La rescissione del giudicato: le modifiche introdotte con la Riforma penale

Ciro Iorio
19 Luglio 2017

Il Legislatore con la legge 103/2017 ha provveduto ad abrogare l'art. 625-ter del codice di rito, a sua volta aggiunto solo di recente dall'art. 11 l. 8 aprile 2014 n. 67, contestualmente al superamento del giudizio contumaciale inserendo la nuova previsione normativa di cui all'art. 629-bis c.p.p. che, a differenza della precedente e abrogata previsione normativa, trasferisce la cognizione sulle richieste di rescissione del giudicato alla Corte di Appello chiamata a provvedere con le forme del giudizio camerale ai sensi dell'art. 127 c.p.p.
Abstract

Con la riforma del processo penale, legge 103/2017, il Legislatore ha elaborato un intervento normativo articolato e spaziante in molteplici settori dell'ordinamento sostanziale e processuale introducendo, tra le altre cose, importanti novità anche in tema di rescissione del giudicato.

Il Legislatore, infatti, ha provveduto ad abrogare l'art. 625-ter del codice di rito, a sua volta aggiunto solo di recente dall'art. 11 l. 8 aprile 2014 n. 67, contestualmente al superamento del giudizio contumaciale, inserendo la nuova previsione normativa di cui all'art. 629-bis c.p.p. che, a differenza della precedente e abrogata previsione normativa, trasferisce la cognizione sulle richieste di rescissione del giudicato alla Corte di Appello chiamata a provvedere con le forme del giudizio camerale ai sensi dell'art. 127 c.p.p.

Il quadro normativo

La legge 103/2017, recante Modifiche al codice penale, al codice di procedura penale e all'ordinamento penitenziario, introduce all'interno del codice di rito il nuovo art. 629-bis che sostituisce la precedente previsione normativa in tema di rescissione del giudicato dettata dall'ormai abrogato art. 625-ter c.p.p., introdotta solo di recente nell'ordinamento processuale penale con la l. 67 del 2014, contestualmente al superamento del giudizio contumaciale.

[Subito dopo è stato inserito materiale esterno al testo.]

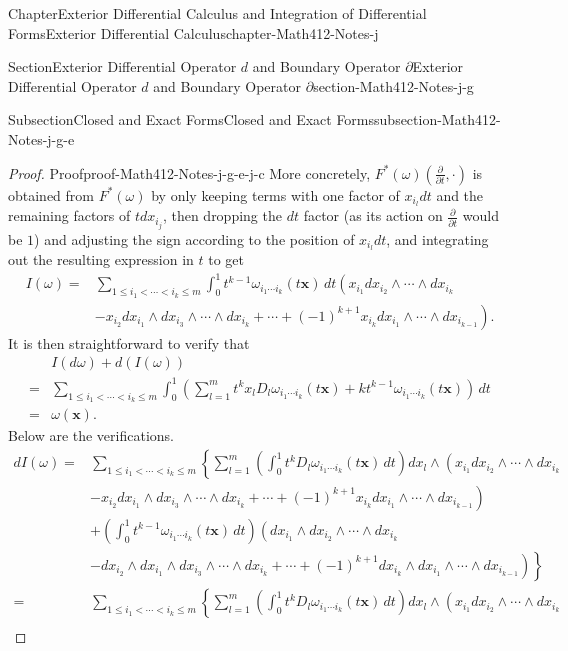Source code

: \documentclass[oneside,10pt,]{book}
\numberwithin{equation}{section}
\newcommand{\bx}{\mathbf{x}}
\newcommand{\amp}{&}
\begin{document}
\begin{chapterptx}{Chapter}{Exterior Differential Calculus and Integration of Differential Forms}{}{Exterior Differential Calculus}{}{}{chapter-Math412-Notes-j}
\begin{sectionptx}{Section}{Exterior Differential Operator \(d\) and Boundary Operator \(\partial\)}{}{Exterior Differential Operator \(d\) and Boundary Operator \(\partial\)}{}{}{section-Math412-Notes-j-g}
\begin{subsectionptx}{Subsection}{Closed and Exact Forms}{}{Closed and Exact Forms}{}{}{subsection-Math412-Notes-j-g-e}
\begin{proof}{Proof}{}{proof-Math412-Notes-j-g-e-j-c}
More concretely, \(F^{*}(\omega)(\frac{\partial }{\partial t}, \cdot)\) is obtained from \(F^{*}(\omega)\) by only keeping terms with one factor of \(x_{i_{l}}dt\) and the remaining factors of \(t dx_{i_{j}}\), then dropping the \(dt\) factor (as its action on \(\frac{\partial }{\partial t}\) would be \(1\)) and adjusting the sign according to the position of \(x_{i_{l}}dt\), and integrating out the resulting expression in \(t\) to get%
\begin{align*}
I(\omega) 
= \amp \sum_{1\le i_{1} < \cdots < i_{k}\le m}
\int_{0}^{1} t^{k-1}\omega_{i_{1}\cdots i_{k}}(t\bx)\,dt  
\left(x_{i_{1}} dx_{i_{2}}\wedge\cdots \wedge dx_{i_{k}}\right.\\
\amp\left.- x_{i_{2}}dx_{i_{1}}\wedge dx_{i_{3}}\wedge \cdots \wedge dx_{i_{k}}+ \cdots +(-1)^{k+1} x_{i_{k}}dx_{i_{1}}\wedge\cdots \wedge dx_{i_{k-1}}\right).
\end{align*}
It is then straightforward to verify that%
\begin{align*}
\amp I(d\omega) + d\left(I(\omega)\right) \\
= \amp \sum_{1\le i_{1} < \cdots < i_{k}\le m} \int_{0}^{1}\left(\sum_{l=1}^{m}t^{k} x_{l}D_{l} \omega_{i_{1}\cdots i_{k}}(t\bx) +k t^{k-1} \omega_{i_{1}\cdots i_{k}}(t\bx)\right)\, dt \\
= \amp \omega(\bx).
\end{align*}
Below are the verifications.%
\begin{align*}
dI(\omega) 
= \amp \sum_{1\le i_{1} < \cdots < i_{k}\le m} \left\{\sum_{l=1}^{m}
\left( \int_{0}^{1} t^{k}D_{l}\omega_{i_{1}\cdots i_{k}}(t\bx)\,dt\right) dx_{l}\wedge
\left(x_{i_{1}} dx_{i_{2}}\wedge\cdots \wedge dx_{i_{k}} \right. \right.\\
\amp\left. - x_{i_{2}}dx_{i_{1}}\wedge dx_{i_{3}}\wedge \cdots \wedge dx_{i_{k}}+ \cdots +(-1)^{k+1} x_{i_{k}}dx_{i_{1}}\wedge\cdots \wedge dx_{i_{k-1}}\right)\\
\amp +\left(\int_{0}^{1} t^{k-1}\omega_{i_{1}\cdots i_{k}}(t\bx)\,dt\right) 
\left(d x_{i_{1}}\wedge dx_{i_{2}}\wedge\cdots \wedge dx_{i_{k}} \right.\\
\amp \left. \left.- dx_{i_{2}}\wedge dx_{i_{1}}\wedge dx_{i_{3}}\wedge \cdots \wedge dx_{i_{k}}+ \cdots +(-1)^{k+1} dx_{i_{k}}\wedge dx_{i_{1}}\wedge\cdots \wedge dx_{i_{k-1}}\right)\right\}\\
= \amp \sum_{1\le i_{1} < \cdots < i_{k}\le m} \left\{\sum_{l=1}^{m}
\left( \int_{0}^{1} t^{k}D_{l}\omega_{i_{1}\cdots i_{k}}(t\bx)\,dt\right) dx_{l}\wedge
\left(x_{i_{1}} dx_{i_{2}}\wedge\cdots \wedge dx_{i_{k}}\right. \right.\\

\end{align*}
\end{proof}
\end{subsectionptx}
\end{sectionptx}
\end{chapterptx}
\end{document}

Ai procedimenti contumaciali trattati secondo la normativa antecedente alla entrata in vigore della legge 28 aprile 2014, n. 67, continua ad applicarsi la disciplina della restituzione nel termine per proporre impugnazione dettata dall'art. 175, comma 2, c.p.p.

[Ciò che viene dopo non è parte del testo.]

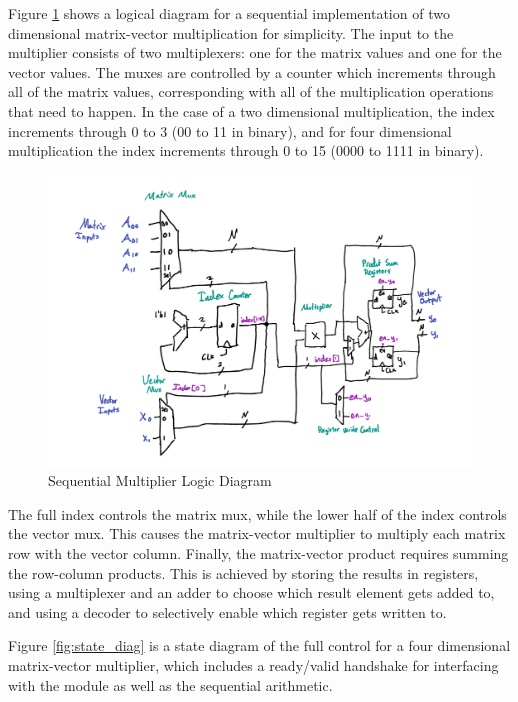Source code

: \documentclass{article}
\begin{document}
Figure \ref{fig:seq_mult} shows a logical diagram for a sequential implementation of two dimensional matrix-vector multiplication for simplicity. The input to the multiplier consists of two multiplexers: one for the matrix values and one for the vector values. The muxes are controlled by a counter which increments through all of the matrix values, corresponding with all of the multiplication operations that need to happen. In the case of a two dimensional multiplication, the index increments through 0 to 3 (00 to 11 in binary), and for four dimensional multiplication the index increments through 0 to 15 (0000 to 1111 in binary).
\begin{figure}
    \centering  %
    \includegraphics[width = .8\textwidth]{Sequential_Multiplier.png}
    \caption{Sequential Multiplier Logic Diagram}
    \label{fig:seq_mult}
\end{figure}
The full index controls the matrix mux, while the lower half of the index controls the vector mux. This causes the matrix-vector multiplier to multiply each matrix row with the vector column. Finally, the matrix-vector product requires summing the row-column products. This is achieved by storing the results in registers, using a multiplexer and an adder to choose which result element gets added to, and using a decoder to selectively enable which register gets written to.

Figure \ref{fig:state_diag} is a state diagram of the full control for a four dimensional matrix-vector multiplier, which includes a ready/valid handshake for interfacing with the module as well as the sequential arithmetic.
\end{document}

La novella legislativa si differenzia dalla previgente previsione normativa nella parte in cui trasferisce la cognizione sulle richieste di rescissione del giudicato alla Corte di appello.

Il primo comma dell'art. 629-bis c.p.p., analogamente alla previgente disposizione, stabilisce che «il condannato o il sottoposto a misura di sicurezza con sentenza passata in giudicato, nei cui confronti si sia proceduto in assenza per tutta la durata del processo, può chiedere la rescissione del giudicato qualora provi che l'assenza è stata dovuta ad una incolpevole mancata conoscenza della celebrazione del processo».

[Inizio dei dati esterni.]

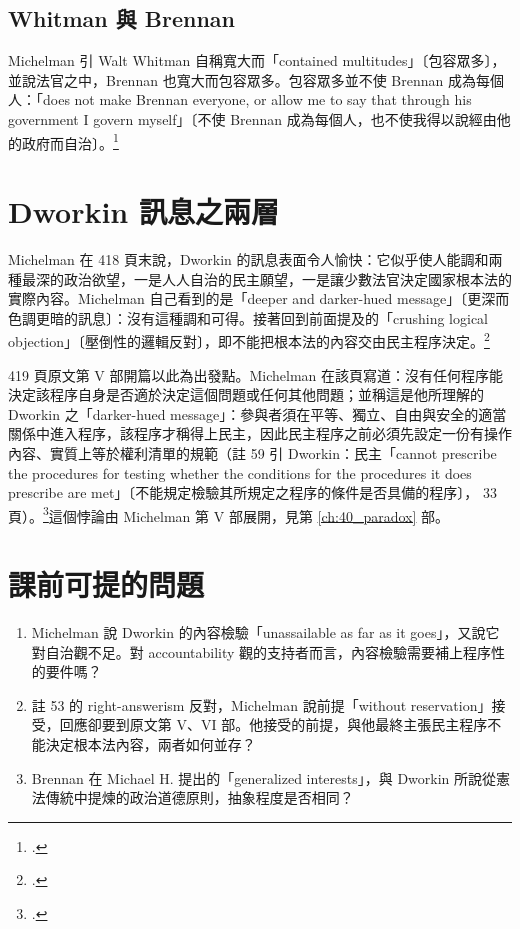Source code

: \subsection{Whitman 與 Brennan}

Michelman 引 Walt Whitman 自稱寬大而「contained multitudes」〔包容眾多〕，並說法官之中，Brennan 也寬大而包容眾多。包容眾多並不使 Brennan 成為每個人：「does not make Brennan everyone, or allow me to say that through his government I govern myself」〔不使 Brennan 成為每個人，也不使我得以說經由他的政府而自治〕。\footcite[418]{michelman1998}

\section{Dworkin 訊息之兩層}
\label{sec:30_dworkin-7}

Michelman 在 418 頁末說，Dworkin 的訊息表面令人愉快：它似乎使人能調和兩種最深的政治欲望，一是人人自治的民主願望，一是讓少數法官決定國家根本法的實際內容。Michelman 自己看到的是「deeper and darker-hued message」〔更深而色調更暗的訊息〕：沒有這種調和可得。接著回到前面提及的「crushing logical objection」〔壓倒性的邏輯反對〕，即不能把根本法的內容交由民主程序決定。\footcite[418--419]{michelman1998}

419 頁原文第 V 部開篇以此為出發點。Michelman 在該頁寫道：沒有任何程序能決定該程序自身是否適於決定這個問題或任何其他問題；並稱這是他所理解的 Dworkin 之「darker-hued message」：參與者須在平等、獨立、自由與安全的適當關係中進入程序，該程序才稱得上民主，因此民主程序之前必須先設定一份有操作內容、實質上等於權利清單的規範（註 59 引 Dworkin：民主「cannot prescribe the procedures for testing whether the conditions for the procedures it does prescribe are met」〔不能規定檢驗其所規定之程序的條件是否具備的程序〕， 33 頁）。\footcite[419 \& n.59]{michelman1998}這個悖論由 Michelman 第 V 部展開，見第 \ref{ch:40_paradox} 部。

\section{課前可提的問題}
\label{sec:30_dworkin-8}

\begin{enumerate}
\tightlist
\item Michelman 說 Dworkin 的內容檢驗「unassailable as far as it goes」，又說它對自治觀不足。對 accountability 觀的支持者而言，內容檢驗需要補上程序性的要件嗎？
\item 註 53 的 right-answerism 反對，Michelman 說前提「without reservation」接受，回應卻要到原文第 V、VI 部。他接受的前提，與他最終主張民主程序不能決定根本法內容，兩者如何並存？
\item Brennan 在 Michael H. 提出的「generalized interests」，與 Dworkin 所說從憲法傳統中提煉的政治道德原則，抽象程度是否相同？
\end{enumerate}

Con tale previsione si vuole in sostanza rimediare all'errore consistito nell'aver svolto il processo in assenza dell'imputato pur quando non v'erano le ragioni per procedere oltre, come previsto dalla l. 67 del 2014, con riferimento alla sospensione del processo nei confronti degli imputati irreperibili.

Come anticipato, differenze si rinvengono in merito all'Autorità giudiziaria competente a provvedere sulle richieste.

In buona sostanza il Legislatore prevede che la richiesta di rescissione del giudicato possa essere presentata, a pena di inammissibilità, personalmente dall'interessato o da un difensore munito di procura speciale autenticata nelle forme di cui all'articolo 583, comma 3, c.p.p., entro trenata giorni dal momento dell'avvenuta conoscenza del procedimento alla Corte di appello nel cui distretto ha sede il giudice che ha emesso il provvedimento.

La richiesta di rescissione del giudicato, avendo natura di mezzo di impugnazione straordinaria, si deposita nella cancelleria del giudice di merito la cui sentenza è stata posta in esecuzione.

La Corte di appello, non più la Corte di cassazione, provvede per espressa previsione normativa a norma dell'art. 127 c.p.p. e, se accoglie la richiesta, revoca la sentenza e dispone la trasmissione degli atti al giudice di primo grado.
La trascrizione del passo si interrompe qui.